Typically, the simpler and more obvious the idea, the longer it takes to overcome resistance and be implemented. (See for example making relatime the default, or the .desktop file security problems discussed a little while back on LWN.)

Some will argue that the answer is user education (teach your users not to use bad characters in filenames), and perhaps even a cron job you can run on your PDP-11 overnight to look for filenames containing these characters and send a message via local mail to the user responsible. Furthermore, if it was good enough for V7 UNIX, it's good enough for us now. (Note that in Plan 9, there are sensible restrictions on characters in filenames; but it's common for followers of a particular system or language to become rabidly conservative, even when the original designers of the system have moved on.)

In other words it is sheer inertia, and reluctance by any one Unix-like system to add such a feature when the others do not. You can bet that if Linux added a filename character check, it would immediately be branded 'broken' by many BSD or Solaris enthusiasts - not all, but certainly those that make the most noise online.

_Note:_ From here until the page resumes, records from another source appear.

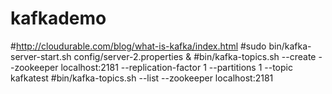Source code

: # kafkademo
#http://cloudurable.com/blog/what-is-kafka/index.html
#sudo bin/kafka-server-start.sh config/server-2.properties &
#bin/kafka-topics.sh --create --zookeeper localhost:2181 --replication-factor 1 --partitions 1 --topic kafkatest
#bin/kafka-topics.sh --list --zookeeper localhost:2181
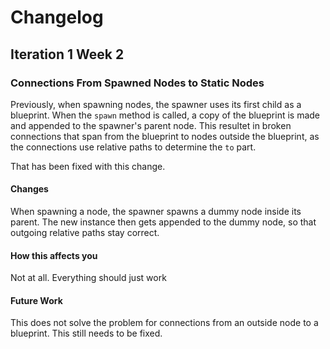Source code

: # Changelog

## Iteration 1 Week 2

### Connections From Spawned Nodes to Static Nodes

Previously, when spawning nodes, the spawner uses its first child as a blueprint. 
When the `spawn` method is called, a copy of the blueprint is made and appended
to the spawner's parent node. This resultet in broken connections that span from
the blueprint to nodes outside the blueprint, as the connections use relative
paths to determine the `to` part.

That has been fixed with this change.

#### Changes

When spawning a node, the spawner spawns a dummy node inside its parent. 
The new instance then gets appended to the dummy node, so that outgoing 
relative paths stay correct.

#### How this affects you

Not at all. Everything should just work

#### Future Work

This does not solve the problem for connections from an outside node
to a blueprint. This still needs to be fixed.
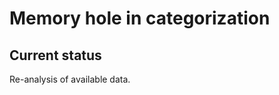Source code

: Memory hole in categorization
=============================

Current status
--------------
Re-analysis of available data.
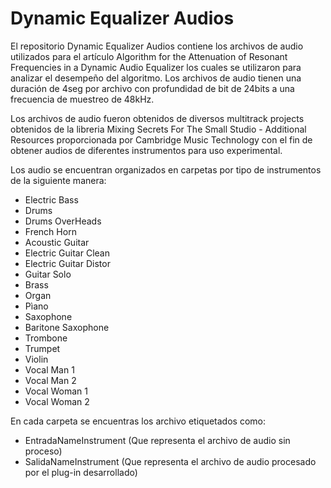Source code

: # Dynamic Equalizer Audios

El repositorio Dynamic Equalizer Audios contiene los archivos de audio utilizados para el artículo Algorithm for the Attenuation of Resonant Frequencies in a Dynamic Audio Equalizer los cuales se utilizaron para analizar el desempeño del algoritmo.
Los archivos de audio tienen una duración de 4seg por archivo con profundidad de bit de 24bits a una frecuencia de muestreo de 48kHz.

Los archivos de audio fueron obtenidos de diversos multitrack projects obtenidos de la libreria Mixing Secrets For The Small Studio - Additional Resources proporcionada por Cambridge Music Technology con el fin de obtener audios de diferentes instrumentos para uso experimental.

Los audio se encuentran organizados en carpetas por tipo de instrumentos de la siguiente manera:

- Electric Bass
- Drums
- Drums OverHeads
- French Horn
- Acoustic Guitar
- Electric Guitar Clean
- Electric Guitar Distor
- Guitar Solo
- Brass
- Organ
- Pìano
- Saxophone
- Baritone Saxophone
- Trombone
- Trumpet
- Violin
- Vocal Man 1
- Vocal Man 2
- Vocal Woman 1
- Vocal Woman 2

En cada carpeta se encuentras los archivo etiquetados como:

- EntradaNameInstrument (Que representa el archivo de audio sin proceso)
- SalidaNameInstrument (Que representa el archivo de audio procesado por el plug-in desarrollado)
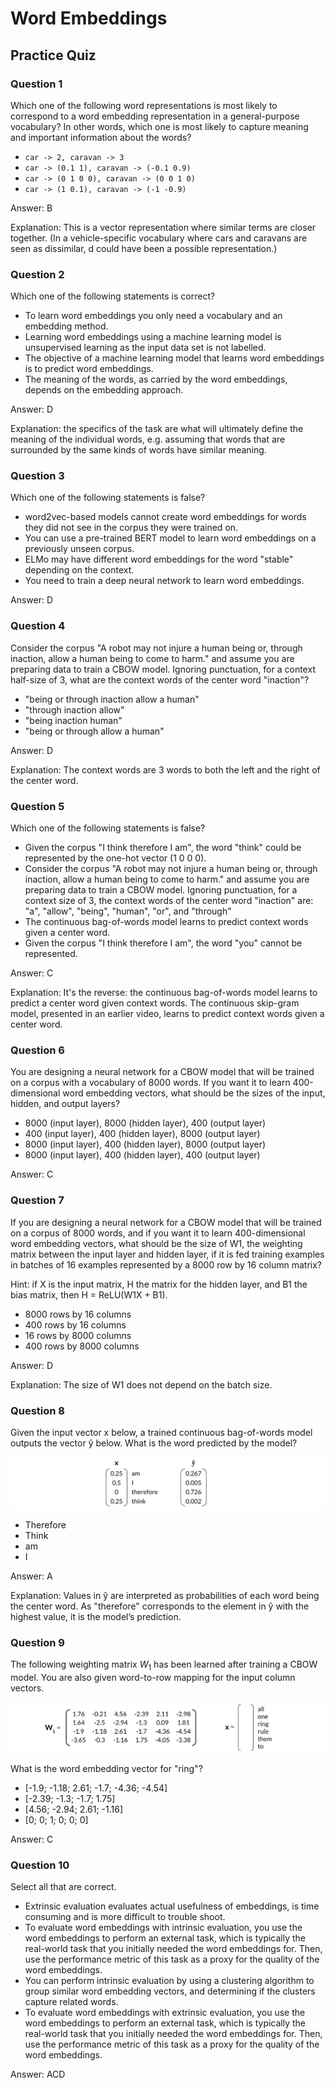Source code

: # Word Embeddings

## Practice Quiz

### Question 1

Which one of the following word representations is most likely to correspond to a word embedding representation in a general-purpose vocabulary? In other words, which one is most likely to capture meaning and important information about the words?

- `car -> 2, caravan -> 3`
- `car -> (0.1 1), caravan -> (-0.1 0.9)`
- `car -> (0 1 0 0), caravan -> (0 0 1 0)`
- `car -> (1 0.1), caravan -> (-1 -0.9)`

Answer: B

Explanation: This is a vector representation where similar terms are closer together. (In a vehicle-specific vocabulary where cars and caravans are seen as dissimilar, d could have been a possible representation.)

### Question 2

Which one of the following statements is correct?

- To learn word embeddings you only need a vocabulary and an embedding method.
- Learning word embeddings using a machine learning model is unsupervised learning as the input data set is not labelled.
- The objective of a machine learning model that learns word embeddings is to predict word embeddings.
- The meaning of the words, as carried by the word embeddings, depends on the embedding approach.

Answer: D

Explanation: the specifics of the task are what will ultimately define the meaning of the individual words, e.g. assuming that words that are surrounded by the same kinds of words have similar meaning.

### Question 3

Which one of the following statements is false?

- word2vec-based models cannot create word embeddings for words they did not see in the corpus they were trained on.
- You can use a pre-trained BERT model to learn word embeddings on a previously unseen corpus.
- ELMo may have different word embeddings for the word "stable" depending on the context.
- You need to train a deep neural network to learn word embeddings.

Answer: D

### Question 4

Consider the corpus "A robot may not injure a human being or, through inaction, allow a human being to come to harm." and assume you are preparing data to train a CBOW model. Ignoring punctuation, for a context half-size of 3, what are the context words of the center word "inaction"?

- "being or through inaction allow a human"
- "through inaction allow"
- "being inaction human"
- "being or through allow a human"

Answer: D

Explanation: The context words are 3 words to both the left and the right of the center word.

### Question 5

Which one of the following statements is false?

- Given the corpus "I think therefore I am", the word "think" could be represented by the one-hot vector (1 0 0 0).
- Consider the corpus "A robot may not injure a human being or, through inaction, allow a human being to come to harm." and assume you are preparing data to train a CBOW model. Ignoring punctuation, for a context size of 3, the context words of the center word "inaction" are: "a", "allow", "being", "human", "or", and "through"
- The continuous bag-of-words model learns to predict context words given a center word.
- Given the corpus "I think therefore I am", the word "you" cannot be represented.

Answer: C

Explanation: It's the reverse: the continuous bag-of-words model learns to predict a center word given context words. The continuous skip-gram model, presented in an earlier video, learns to predict context words given a center word.

### Question 6

You are designing a neural network for a CBOW model that will be trained on a corpus with a vocabulary of 8000 words. If you want it to learn 400-dimensional word embedding vectors, what should be the sizes of the input, hidden, and output layers?

- 8000 (input layer), 8000 (hidden layer), 400 (output layer)
- 400 (input layer), 400 (hidden layer), 8000 (output layer)
- 8000 (input layer), 400 (hidden layer), 8000 (output layer)
- 8000 (input layer), 400 (hidden layer), 400 (output layer)

Answer: C

### Question 7

If you are designing a neural network for a CBOW model that will be trained on a corpus of 8000 words, and if you want it to learn 400-dimensional word embedding vectors, what should be the size of W1, the weighting matrix between the input layer and hidden layer, if it is fed training examples in batches of 16 examples represented by a 8000 row by 16 column matrix?

Hint: if X is the input matrix, H the matrix for the hidden layer, and B1 the bias matrix, then H = ReLU(W1X + B1).

- 8000 rows by 16 columns
- 400 rows by 16 columns
- 16 rows by 8000 columns
- 400 rows by 8000 columns

Answer: D

Explanation: The size of W1 does not depend on the batch size.

### Question 8

Given the input vector x below, a trained continuous bag-of-words model outputs the vector ŷ below. What is the word predicted by the model?

![image](./images/q1-cbow.png)

- Therefore
- Think
- am
- I

Answer: A

Explanation: Values in ŷ are interpreted as probabilities of each word being the center word. As "therefore" corresponds to the element in ŷ with the highest value, it is the model’s prediction.

### Question 9

The following weighting matrix $W_1$ has been learned after training a CBOW model. You are also given word-to-row mapping for the input column vectors.

![image](./images/q1-cbow-weights.png)

What is the word embedding vector for "ring"?

- [-1.9; -1.18;  2.61; -1.7; -4.36; -4.54]
- [-2.39; -1.3; -1.7; 1.75]
- [4.56; -2.94; 2.61; -1.16]
- [0; 0; 1; 0; 0; 0]

Answer: C

### Question 10

Select all that are correct.

- Extrinsic evaluation evaluates actual usefulness of embeddings, is time consuming and is more difficult to trouble shoot.
- To evaluate word embeddings with intrinsic evaluation, you use the word embeddings to perform an external task, which is typically the real-world task that you initially needed the word embeddings for. Then, use the performance metric of this task as a proxy for the quality of the word embeddings.
- You can perform intrinsic evaluation by using a clustering algorithm to group similar word embedding vectors, and determining if the clusters capture related words.
- To evaluate word embeddings with extrinsic evaluation, you use the word embeddings to perform an external task, which is typically the real-world task that you initially needed the word embeddings for. Then, use the performance metric of this task as a proxy for the quality of the word embeddings.

Answer: ACD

Wheeler: Fixing Unix/Linux/POSIX Filenames

Posted Mar 26, 2009 2:19 UTC (Thu) by dirtyepic (guest, #30178) [Link] (1 responses)

Also see: "If it was such a good idea, someone else would have done it already. Therefore it must be flawed".

Wheeler: Fixing Unix/Linux/POSIX Filenames

Posted Mar 26, 2009 15:23 UTC (Thu) by dwheeler (guest, #1216) [Link]

"The reasonable man adapts himself to the world; the unreasonable one persists in trying to adapt the world to himself. Therefore, all progress depends on the unreasonable man." (George Bernard Shaw)

I'm well aware that this is different than the historical past. But that doesn't make past decisions correct for the present. So, let's chat about the pros and cons; I believe that the cons for "anything goes" now outweigh the pros.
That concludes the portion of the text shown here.